» EXERCISE
Select all lines in the records that include "intersection".

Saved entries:
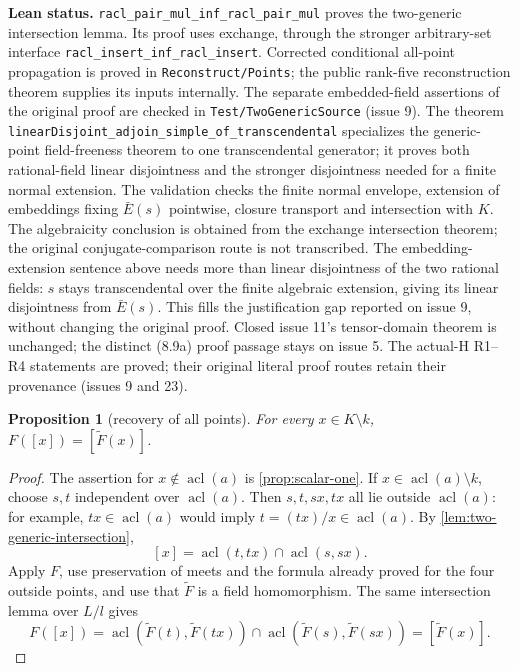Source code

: \documentclass[11pt,oneside]{article}
\newtheorem{proposition}[theorem]{Proposition}
\theoremstyle{definition}
\theoremstyle{remark}
\newcommand{\acl}{\operatorname{acl}}
\newcommand{\lean}[1]{\nolinkurl{#1}}
\begin{document}
\noindent\textbf{Lean status.}
\lean{racl_pair_mul_inf_racl_pair_mul} proves the two-generic intersection lemma.
Its proof uses exchange, through the stronger arbitrary-set interface
\lean{racl_insert_inf_racl_insert}. Corrected conditional all-point propagation is proved
in \lean{Reconstruct/Points}; the public rank-five reconstruction theorem supplies its inputs
internally. The separate embedded-field assertions of the original proof are checked in
\lean{Test/TwoGenericSource} (issue 9). The theorem
\lean{linearDisjoint_adjoin_simple_of_transcendental} specializes the generic-point field-freeness
theorem to one transcendental generator; it proves both rational-field linear disjointness and
the stronger disjointness needed for a finite normal extension. The validation checks the
finite normal envelope, extension of embeddings fixing $\bar E(s)$ pointwise, closure transport
and intersection with $K$. The algebraicity conclusion is obtained from the exchange
intersection theorem; the original conjugate-comparison route is not transcribed.
The embedding-extension sentence above needs more than linear disjointness of the two
rational fields: $s$ stays transcendental over the finite algebraic extension, giving its
linear disjointness from $\bar E(s)$. This fills the justification gap reported on issue 9,
without changing the original proof. Closed issue 11's tensor-domain theorem is unchanged;
the distinct (8.9a) proof passage stays on issue 5. The actual-H R1--R4 statements are proved;
their original literal proof routes retain
their provenance (issues 9 and 23).

\begin{proposition}[recovery of all points]\label{prop:all-points}
For every $x\in K\setminus k$, $F([x])=[\widetilde F(x)]$.
\end{proposition}
\begin{proof}
The assertion for $x\notin\acl(a)$ is \cref{prop:scalar-one}.  If
$x\in\acl(a)\setminus k$, choose $s,t$ independent over $\acl(a)$.  Then
$s,t,sx,tx$ all lie outside $\acl(a)$: for example, $tx\in\acl(a)$ would imply
$t=(tx)/x\in\acl(a)$.  By \cref{lem:two-generic-intersection},
\[
 [x]=\acl(t,tx)\cap\acl(s,sx).
\]
Apply $F$, use preservation of meets and the formula already proved for the four outside
points, and use that $\widetilde F$ is a field homomorphism.  The same intersection lemma
over $L/l$ gives
\[
 F([x])=\acl(\widetilde F(t),\widetilde F(tx))
        \cap\acl(\widetilde F(s),\widetilde F(sx))
       =[\widetilde F(x)].
\]
\end{proof}
\end{document}
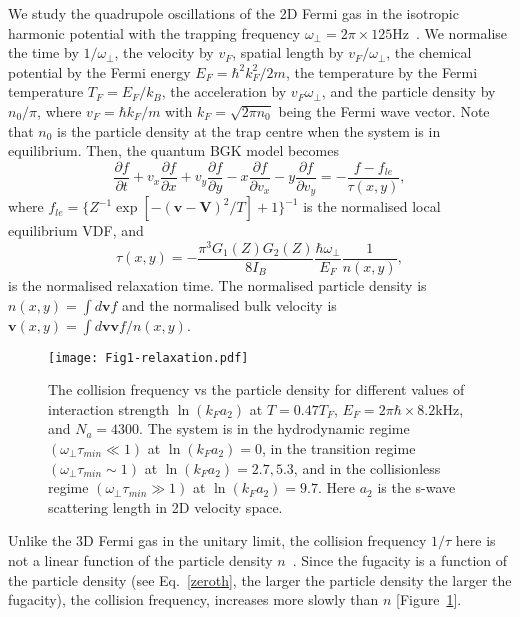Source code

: We study the quadrupole oscillations of the 2D Fermi gas in the isotropic harmonic potential with the trapping frequency $\omega_\bot=2\pi\times125$Hz~\cite{Vogt2012}. We normalise the time by $1/\omega_\bot$,  the velocity by $v_F$, spatial length by $v_F/\omega_\bot$, the chemical potential by the Fermi energy $E_F=\hbar^2k_F^2/2m$, the temperature by the Fermi temperature $T_F=E_F/k_B$, the acceleration by $v_F\omega_\bot$, and the particle density by $n_0/\pi$, where $v_F=\hbar{k_F}/m$ with $k_F=\sqrt{2\pi{n_0}}$ being the Fermi wave vector. Note that $n_0$ is the particle density at the trap centre when the system is in equilibrium. Then, the quantum BGK model becomes
\begin{equation}\label{BGK}
    \frac{\partial f}{\partial t}+v_x \frac{\partial f}{\partial
    x}+v_y \frac{\partial f}{\partial
    y}-x\frac{\partial f}{\partial
    v_x}-y\frac{\partial
    f}{\partial v_y}=-\frac{f-f_{le}}{\tau(x,y)},
\end{equation}
where $f_{le}=\{Z^{-1}\exp[-(\textbf{v}-\textbf{V})^2/T]+1\}^{-1}$ is the normalised local equilibrium VDF,  and
\begin{equation}\label{relaxation}
    \tau(x,y)=-\frac{\pi^3G_1(Z)G_2(Z)}{8I_B}\frac{\hbar\omega_\bot}{E_F}\frac{1}{n(x,y)},
\end{equation}
is the normalised relaxation time. The normalised particle density is $n(x,y)=\int{d}\textbf{v} f$ and the normalised bulk velocity is $\textbf{v}(x,y)=\int{d}\textbf{v} \textbf{v}f/n(x,y)$.


\begin{figure}[t]
\centering
\texttt{[image: Fig1-relaxation.pdf]}
\caption[The collision frequency vs the particle density for different values of interaction strength $\ln(k_Fa_2)$ at $T=0.47T_F$, $E_F=2\pi\hbar\times8.2$kHz, and $N_a=4300$.]{ The collision frequency vs the particle density for different values of interaction strength $\ln(k_Fa_2)$ at $T=0.47T_F$, $E_F=2\pi\hbar\times8.2$kHz, and $N_a=4300$. The system is in the hydrodynamic regime $(\omega_\bot\tau_{min}\ll1)$ at $\ln(k_Fa_2)=0$, in the transition regime $(\omega_\bot\tau_{min}\sim1)$ at $\ln(k_Fa_2)=2.7, 5.3$, and in the collisionless regime $(\omega_\bot\tau_{min}\gg1)$ at $\ln(k_Fa_2)=9.7$. Here $a_2$ is the s-wave scattering length in 2D velocity space.}
\label{fig_relaxation}
\end{figure}

Unlike the 3D Fermi gas in the unitary limit, the collision frequency $1/\tau$ here is not a linear function of the particle density $n$~\cite{Massignan2005}. Since the fugacity is a function of the particle density (see Eq.~\eqref{zeroth}, the larger the particle density the larger the fugacity), the collision frequency, increases more slowly than $n$ [Figure~\ref{fig_relaxation}].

» EXERCISE RESULT
\lean{racl_pair_mul_inf_racl_pair_mul} proves the two-generic intersection lemma.
and intersection with $K$. The algebraicity conclusion is obtained from the exchange
intersection theorem; the original conjugate-comparison route is not transcribed.
$t=(tx)/x\in\acl(a)$.  By \cref{lem:two-generic-intersection},
points, and use that $\widetilde F$ is a field homomorphism.  The same intersection lemma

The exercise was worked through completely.